Working as general counsel for a family office in 2008, Jill Creager found a frustrating lack of technology suited to family office needs. So, she built iPaladin, which launched as a product for family offices in 2010 and has been offered via a software-as-a-service model since 2017. Creager, iPaladin’s CEO, talks about the technology challenges family offices face:
What challenges did you face in your family office work that technology was not addressing?
We wanted a system to help run the office. Instead, the tech people wanted to talk to me about managing documents, about to-do lists and task tracking systems. All I knew was: I’m looking at this massive set of tools that don’t translate to my workday. I don’t manage documents. Documents are part of my workday, yes, but I don’t wake up thinking, ‘How am I going to manage documents?’ I had Crummey letters to get out and capital calls to address. I thought there had to be a different approach to technology that would allow us to think about this data from a governance perspective.
For example, if we shift wealth from the family principal who earned it to the next generation in a trust, what are we trying to achieve with that? Is there a document involved? Yes, it’s called a trust agreement. Are there tasks involved? Yes, that’s called trust administration. But I don’t think in terms of task management and rows on a spreadsheet and document management. That’s all very awkward and not natural to my workday.
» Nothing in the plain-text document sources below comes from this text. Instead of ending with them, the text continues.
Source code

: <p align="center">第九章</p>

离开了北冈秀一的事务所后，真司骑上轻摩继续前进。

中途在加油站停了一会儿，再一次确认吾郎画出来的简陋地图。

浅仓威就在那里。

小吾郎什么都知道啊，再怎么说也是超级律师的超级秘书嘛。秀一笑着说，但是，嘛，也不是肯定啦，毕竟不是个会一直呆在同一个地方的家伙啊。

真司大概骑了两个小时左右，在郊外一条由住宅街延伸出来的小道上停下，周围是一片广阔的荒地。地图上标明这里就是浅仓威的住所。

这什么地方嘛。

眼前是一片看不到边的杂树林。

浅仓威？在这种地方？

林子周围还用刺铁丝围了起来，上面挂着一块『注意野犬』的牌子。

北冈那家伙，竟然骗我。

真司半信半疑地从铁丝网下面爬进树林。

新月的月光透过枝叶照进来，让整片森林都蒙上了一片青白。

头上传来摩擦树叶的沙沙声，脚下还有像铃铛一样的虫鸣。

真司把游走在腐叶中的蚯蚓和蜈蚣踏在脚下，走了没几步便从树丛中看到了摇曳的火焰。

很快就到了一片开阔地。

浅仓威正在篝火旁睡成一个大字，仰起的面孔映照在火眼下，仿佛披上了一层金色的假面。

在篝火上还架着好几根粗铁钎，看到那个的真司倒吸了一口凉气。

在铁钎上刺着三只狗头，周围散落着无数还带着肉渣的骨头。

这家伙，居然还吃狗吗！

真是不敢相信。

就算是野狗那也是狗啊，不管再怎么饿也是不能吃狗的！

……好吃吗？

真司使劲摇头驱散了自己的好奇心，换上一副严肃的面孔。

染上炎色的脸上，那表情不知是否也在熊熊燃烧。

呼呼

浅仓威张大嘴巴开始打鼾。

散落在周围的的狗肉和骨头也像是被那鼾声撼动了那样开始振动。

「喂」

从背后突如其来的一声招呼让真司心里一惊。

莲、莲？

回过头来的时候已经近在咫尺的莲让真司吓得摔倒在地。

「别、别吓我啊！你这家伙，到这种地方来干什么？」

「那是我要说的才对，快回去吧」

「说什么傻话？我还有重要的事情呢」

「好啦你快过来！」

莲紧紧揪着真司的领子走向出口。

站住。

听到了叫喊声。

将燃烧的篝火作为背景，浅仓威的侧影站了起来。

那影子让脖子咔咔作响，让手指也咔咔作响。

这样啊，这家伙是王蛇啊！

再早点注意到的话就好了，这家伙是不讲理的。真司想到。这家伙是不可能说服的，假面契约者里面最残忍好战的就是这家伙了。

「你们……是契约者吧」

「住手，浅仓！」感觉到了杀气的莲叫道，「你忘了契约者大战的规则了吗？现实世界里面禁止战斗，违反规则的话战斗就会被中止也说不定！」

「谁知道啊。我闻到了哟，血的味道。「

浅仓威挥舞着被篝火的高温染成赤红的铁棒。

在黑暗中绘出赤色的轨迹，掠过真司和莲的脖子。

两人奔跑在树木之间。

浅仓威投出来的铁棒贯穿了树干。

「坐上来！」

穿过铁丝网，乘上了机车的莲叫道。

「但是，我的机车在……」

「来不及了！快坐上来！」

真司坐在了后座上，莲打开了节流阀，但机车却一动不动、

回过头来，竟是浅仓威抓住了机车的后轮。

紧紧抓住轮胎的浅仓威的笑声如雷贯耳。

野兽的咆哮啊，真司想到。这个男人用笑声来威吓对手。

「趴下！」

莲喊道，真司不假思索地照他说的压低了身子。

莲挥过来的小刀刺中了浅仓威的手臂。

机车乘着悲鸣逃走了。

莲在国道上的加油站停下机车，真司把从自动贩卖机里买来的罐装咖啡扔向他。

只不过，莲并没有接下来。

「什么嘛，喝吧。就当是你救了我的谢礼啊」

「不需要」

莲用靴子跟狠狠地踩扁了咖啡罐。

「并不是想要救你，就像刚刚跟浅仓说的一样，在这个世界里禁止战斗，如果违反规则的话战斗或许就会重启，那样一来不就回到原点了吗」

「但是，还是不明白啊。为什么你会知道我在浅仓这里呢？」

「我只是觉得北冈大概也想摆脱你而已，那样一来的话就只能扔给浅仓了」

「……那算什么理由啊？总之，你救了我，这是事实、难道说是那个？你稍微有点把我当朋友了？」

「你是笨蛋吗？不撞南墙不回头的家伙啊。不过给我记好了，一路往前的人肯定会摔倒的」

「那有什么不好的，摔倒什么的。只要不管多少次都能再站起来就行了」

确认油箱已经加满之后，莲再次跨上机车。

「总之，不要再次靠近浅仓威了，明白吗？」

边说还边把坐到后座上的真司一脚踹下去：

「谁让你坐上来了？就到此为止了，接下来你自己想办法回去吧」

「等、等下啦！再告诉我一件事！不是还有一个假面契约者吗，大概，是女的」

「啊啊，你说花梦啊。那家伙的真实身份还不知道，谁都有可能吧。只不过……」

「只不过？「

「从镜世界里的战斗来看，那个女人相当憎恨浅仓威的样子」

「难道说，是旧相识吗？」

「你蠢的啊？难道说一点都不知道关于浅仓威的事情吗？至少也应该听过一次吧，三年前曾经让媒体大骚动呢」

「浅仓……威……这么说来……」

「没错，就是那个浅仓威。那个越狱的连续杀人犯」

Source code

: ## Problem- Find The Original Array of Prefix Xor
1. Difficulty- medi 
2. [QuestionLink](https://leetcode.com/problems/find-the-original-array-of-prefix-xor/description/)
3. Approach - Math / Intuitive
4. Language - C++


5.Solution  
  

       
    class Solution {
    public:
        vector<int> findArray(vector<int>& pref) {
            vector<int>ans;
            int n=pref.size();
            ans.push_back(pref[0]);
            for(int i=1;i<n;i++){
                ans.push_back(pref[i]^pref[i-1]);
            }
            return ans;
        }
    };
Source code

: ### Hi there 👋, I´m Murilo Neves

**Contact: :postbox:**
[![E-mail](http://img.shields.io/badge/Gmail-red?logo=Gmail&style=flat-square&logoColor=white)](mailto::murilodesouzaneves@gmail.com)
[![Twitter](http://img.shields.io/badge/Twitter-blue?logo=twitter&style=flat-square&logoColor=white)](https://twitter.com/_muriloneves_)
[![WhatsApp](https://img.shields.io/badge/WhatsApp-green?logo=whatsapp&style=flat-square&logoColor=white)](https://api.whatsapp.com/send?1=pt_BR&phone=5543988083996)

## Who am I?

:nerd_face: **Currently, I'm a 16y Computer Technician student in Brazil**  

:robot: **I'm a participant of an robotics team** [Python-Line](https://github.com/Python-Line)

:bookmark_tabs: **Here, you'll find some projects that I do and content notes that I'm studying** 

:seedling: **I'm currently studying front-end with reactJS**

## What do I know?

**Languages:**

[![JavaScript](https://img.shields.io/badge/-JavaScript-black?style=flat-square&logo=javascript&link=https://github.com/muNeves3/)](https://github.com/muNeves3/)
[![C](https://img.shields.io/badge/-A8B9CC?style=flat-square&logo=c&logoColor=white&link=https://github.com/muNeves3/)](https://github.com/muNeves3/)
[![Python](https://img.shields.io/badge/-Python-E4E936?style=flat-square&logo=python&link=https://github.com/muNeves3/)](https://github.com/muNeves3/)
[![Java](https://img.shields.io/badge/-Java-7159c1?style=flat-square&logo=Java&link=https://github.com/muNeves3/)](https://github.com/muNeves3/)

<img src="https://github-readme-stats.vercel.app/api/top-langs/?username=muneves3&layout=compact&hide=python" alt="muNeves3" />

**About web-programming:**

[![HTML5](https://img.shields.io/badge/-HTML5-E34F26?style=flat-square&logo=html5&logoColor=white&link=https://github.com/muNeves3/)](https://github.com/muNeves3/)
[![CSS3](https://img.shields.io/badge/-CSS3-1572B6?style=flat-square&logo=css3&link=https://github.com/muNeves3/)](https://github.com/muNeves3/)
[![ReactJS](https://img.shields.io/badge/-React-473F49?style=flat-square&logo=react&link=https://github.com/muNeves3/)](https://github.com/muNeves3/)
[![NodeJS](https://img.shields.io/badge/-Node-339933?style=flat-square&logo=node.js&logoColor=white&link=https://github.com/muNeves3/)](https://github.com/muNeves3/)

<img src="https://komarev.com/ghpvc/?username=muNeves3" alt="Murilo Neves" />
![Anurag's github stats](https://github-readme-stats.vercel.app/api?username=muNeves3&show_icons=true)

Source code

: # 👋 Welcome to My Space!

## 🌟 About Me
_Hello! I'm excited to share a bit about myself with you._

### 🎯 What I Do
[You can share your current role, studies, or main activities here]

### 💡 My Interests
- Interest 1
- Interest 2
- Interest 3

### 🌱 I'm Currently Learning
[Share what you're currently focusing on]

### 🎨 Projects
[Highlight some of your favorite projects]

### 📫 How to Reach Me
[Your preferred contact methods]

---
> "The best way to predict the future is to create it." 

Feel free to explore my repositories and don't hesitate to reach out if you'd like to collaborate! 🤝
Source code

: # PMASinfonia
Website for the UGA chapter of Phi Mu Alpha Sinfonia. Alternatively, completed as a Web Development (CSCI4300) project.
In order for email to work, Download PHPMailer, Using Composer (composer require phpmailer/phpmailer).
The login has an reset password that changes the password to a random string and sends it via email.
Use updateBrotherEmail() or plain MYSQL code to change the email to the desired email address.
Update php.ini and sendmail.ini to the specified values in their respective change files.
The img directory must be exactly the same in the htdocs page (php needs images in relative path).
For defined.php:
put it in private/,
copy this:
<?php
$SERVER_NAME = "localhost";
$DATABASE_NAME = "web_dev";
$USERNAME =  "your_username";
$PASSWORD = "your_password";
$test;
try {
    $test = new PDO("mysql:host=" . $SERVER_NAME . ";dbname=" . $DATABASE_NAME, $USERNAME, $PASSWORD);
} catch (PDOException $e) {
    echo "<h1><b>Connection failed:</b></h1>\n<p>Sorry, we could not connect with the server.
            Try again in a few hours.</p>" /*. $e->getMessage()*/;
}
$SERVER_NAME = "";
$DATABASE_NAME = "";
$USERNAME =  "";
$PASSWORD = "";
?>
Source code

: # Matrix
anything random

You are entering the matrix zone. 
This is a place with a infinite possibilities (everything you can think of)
When designing the system we said: What do all levels of people do in this ecosystem, from the family principal to the next gen to their staff, outsourced support and third-party advisors? How are they doing it, what do they know? And what records do they need after it’s done? Breaking it down, we saw that 70% to 80% of our workday was 100% predictable, and if we all worked together, documentation could be dynamic.
When we started in 2008, it was just a completely different way to think about technology for this market. It’s not uncommon for these niche industries where there’s a lot of risk and complexity — including industries like oil and gas, aviation, health care, as well as family offices — to develop these specialized operating systems. We committed to creating an operating system for the complex pattern of work naturally occurring through a family office ecosystem. In the early days, we weren’t focused on patents. Our sustaining commitment was a single system to comprehensively run the business with transparency and accountability across generations. Implicit was the need for the architecture to adapt to new directions — dynamically keeping the architecture and resulting documentation current. Today we hold three patents, with more pending — and a deep pipeline for continued innovation.
Why were you not able to adopt more traditional technology, such as a customer relationship management (CRM) system?
CRMs just don’t work in this market because it’s a bespoke market— typically, a series of inter-related ownership patterns between generations, trusts and special purpose vehicles for investments. Everything is custom, and that’s not what CRMs do. They also don’t manage documents.
If you have a trust administration responsibility, for example, you have to go to your document system and probably dig through 10 layers of folders to hope to find the document. But you don’t know if you have the right version of the document, so you dig through your email to find the latest version. Once the work is done, you have to go back and store the documents in the document folders. But you don’t have time to deal with the fact that there are 10 duplicate copies in there, so you just dump the new version in the folder and make it worse for next time.
Then, if you’re using a CRM for task management, you have to remember to log back into the CRM and mark the work done. After all that frustration, the work may have gotten done, but there’s no documentation. Our family principal had an uncanny sense of this problem and continued to ask, ‘What happens to us if something happens to you?’ He knew the real ‘documentation’ of the family’s wealth was purely in our team’s heads — which meant it could walk out the door. We chose not to ignore that critical family risk.
How can an end-to-end operating system improve family communication and governance?
It’s important for people to see holistically how the wealth is being managed by the family office, by the outside attorneys, by the outside CPAs, by the outside investment advisors.
They know who got what, when, why. They see how their parents made decisions.
If everyone looks at the same data and walks away with the same understanding, that’s when you have tangible proof of truth. This is very different from second-hand information through a post-transaction report received through a family portal or from piecing together email threads of promises and outcomes.
Granular access and permission control over what information is exposed to each person is table stakes. With strict controls in place, collaborative interactions can naturally occur across the ecosystem within a single system — giving you a system of truth that people can trust. You don’t have miscommunication. You don’t have family disharmony about, ‘Why did so-and-so get the Picasso?’ You see that they got the Picasso because you got something else. This gives everyone context for how discussions are going and how the money is flowing.